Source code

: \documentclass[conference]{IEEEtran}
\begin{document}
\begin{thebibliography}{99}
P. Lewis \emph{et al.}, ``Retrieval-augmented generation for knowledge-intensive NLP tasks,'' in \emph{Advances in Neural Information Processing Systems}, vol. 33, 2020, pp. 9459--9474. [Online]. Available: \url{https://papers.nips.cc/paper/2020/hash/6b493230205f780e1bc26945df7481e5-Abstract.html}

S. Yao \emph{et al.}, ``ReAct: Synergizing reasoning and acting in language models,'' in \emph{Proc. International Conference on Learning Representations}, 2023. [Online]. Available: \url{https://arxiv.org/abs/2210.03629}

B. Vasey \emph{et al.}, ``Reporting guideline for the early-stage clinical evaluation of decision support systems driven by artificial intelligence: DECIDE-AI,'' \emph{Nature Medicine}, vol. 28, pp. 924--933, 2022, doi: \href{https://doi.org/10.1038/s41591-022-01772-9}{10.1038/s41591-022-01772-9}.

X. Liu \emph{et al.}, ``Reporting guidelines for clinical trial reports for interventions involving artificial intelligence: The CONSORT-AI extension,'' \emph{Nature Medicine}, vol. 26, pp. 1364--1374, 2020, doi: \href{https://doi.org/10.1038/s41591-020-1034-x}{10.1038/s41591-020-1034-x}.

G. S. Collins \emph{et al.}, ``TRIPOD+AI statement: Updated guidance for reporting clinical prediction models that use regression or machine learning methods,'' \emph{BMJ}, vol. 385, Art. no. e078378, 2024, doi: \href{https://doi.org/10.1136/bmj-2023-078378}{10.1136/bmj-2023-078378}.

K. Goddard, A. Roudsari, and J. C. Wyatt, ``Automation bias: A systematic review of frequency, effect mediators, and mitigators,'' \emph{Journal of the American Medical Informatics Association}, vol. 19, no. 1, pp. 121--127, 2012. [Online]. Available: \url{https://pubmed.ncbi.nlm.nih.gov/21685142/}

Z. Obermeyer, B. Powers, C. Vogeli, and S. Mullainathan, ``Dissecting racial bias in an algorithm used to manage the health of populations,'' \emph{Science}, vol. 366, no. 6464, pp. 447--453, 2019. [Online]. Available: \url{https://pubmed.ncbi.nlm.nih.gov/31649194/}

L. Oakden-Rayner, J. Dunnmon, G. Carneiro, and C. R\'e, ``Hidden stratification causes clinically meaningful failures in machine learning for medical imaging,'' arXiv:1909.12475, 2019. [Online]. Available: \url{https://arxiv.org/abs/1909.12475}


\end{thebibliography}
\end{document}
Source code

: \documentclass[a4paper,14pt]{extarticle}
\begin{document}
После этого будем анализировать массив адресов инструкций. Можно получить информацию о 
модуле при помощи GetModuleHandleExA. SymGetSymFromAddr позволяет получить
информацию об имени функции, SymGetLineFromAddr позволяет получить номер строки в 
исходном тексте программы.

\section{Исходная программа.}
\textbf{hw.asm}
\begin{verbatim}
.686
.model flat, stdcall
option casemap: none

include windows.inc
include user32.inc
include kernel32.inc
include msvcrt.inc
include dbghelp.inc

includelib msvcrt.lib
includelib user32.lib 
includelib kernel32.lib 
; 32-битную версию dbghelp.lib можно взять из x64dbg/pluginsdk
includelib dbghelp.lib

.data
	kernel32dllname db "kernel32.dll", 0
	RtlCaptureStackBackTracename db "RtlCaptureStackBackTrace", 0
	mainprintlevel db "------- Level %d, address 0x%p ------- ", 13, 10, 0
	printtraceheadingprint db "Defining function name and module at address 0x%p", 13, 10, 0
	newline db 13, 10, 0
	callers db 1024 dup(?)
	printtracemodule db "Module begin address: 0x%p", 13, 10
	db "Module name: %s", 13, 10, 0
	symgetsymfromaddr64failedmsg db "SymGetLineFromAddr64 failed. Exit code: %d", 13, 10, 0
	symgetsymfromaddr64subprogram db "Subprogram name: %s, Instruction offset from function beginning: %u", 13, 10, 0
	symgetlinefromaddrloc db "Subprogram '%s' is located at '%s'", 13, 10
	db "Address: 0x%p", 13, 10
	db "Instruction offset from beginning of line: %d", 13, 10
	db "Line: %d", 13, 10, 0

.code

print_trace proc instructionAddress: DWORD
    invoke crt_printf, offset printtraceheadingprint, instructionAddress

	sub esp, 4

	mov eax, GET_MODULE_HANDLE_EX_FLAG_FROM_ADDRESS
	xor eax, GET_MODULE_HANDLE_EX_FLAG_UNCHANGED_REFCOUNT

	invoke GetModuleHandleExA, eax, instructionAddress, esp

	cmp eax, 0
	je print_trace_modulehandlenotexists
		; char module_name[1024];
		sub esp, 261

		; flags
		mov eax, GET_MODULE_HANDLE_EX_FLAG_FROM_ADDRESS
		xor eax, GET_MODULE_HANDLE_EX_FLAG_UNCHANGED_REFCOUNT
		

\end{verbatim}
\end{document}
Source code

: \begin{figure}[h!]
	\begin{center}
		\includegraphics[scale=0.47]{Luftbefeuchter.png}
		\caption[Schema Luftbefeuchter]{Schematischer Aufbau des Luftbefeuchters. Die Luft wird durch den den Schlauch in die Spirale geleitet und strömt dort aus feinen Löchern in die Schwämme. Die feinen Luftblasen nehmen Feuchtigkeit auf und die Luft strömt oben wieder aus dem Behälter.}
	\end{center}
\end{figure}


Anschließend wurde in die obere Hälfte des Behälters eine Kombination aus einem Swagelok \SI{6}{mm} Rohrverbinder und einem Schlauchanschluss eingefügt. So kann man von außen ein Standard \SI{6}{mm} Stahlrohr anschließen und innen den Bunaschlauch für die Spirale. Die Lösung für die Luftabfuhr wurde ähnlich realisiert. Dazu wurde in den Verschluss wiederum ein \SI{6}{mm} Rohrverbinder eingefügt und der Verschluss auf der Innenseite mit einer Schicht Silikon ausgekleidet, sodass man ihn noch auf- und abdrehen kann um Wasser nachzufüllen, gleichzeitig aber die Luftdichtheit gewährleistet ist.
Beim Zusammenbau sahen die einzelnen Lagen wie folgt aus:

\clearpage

▶ [YOUR OBJECTIVE] List all lines from the entries that include the word "bias".

▶ [SOLVED EXERCISE]
K. Goddard, A. Roudsari, and J. C. Wyatt, ``Automation bias: A systematic review of frequency, effect mediators, and mitigators,'' \emph{Journal of the American Medical Informatics Association}, vol. 19, no. 1, pp. 121--127, 2012. [Online]. Available: \url{https://pubmed.ncbi.nlm.nih.gov/21685142/}
Z. Obermeyer, B. Powers, C. Vogeli, and S. Mullainathan, ``Dissecting racial bias in an algorithm used to manage the health of populations,'' \emph{Science}, vol. 366, no. 6464, pp. 447--453, 2019. [Online]. Available: \url{https://pubmed.ncbi.nlm.nih.gov/31649194/}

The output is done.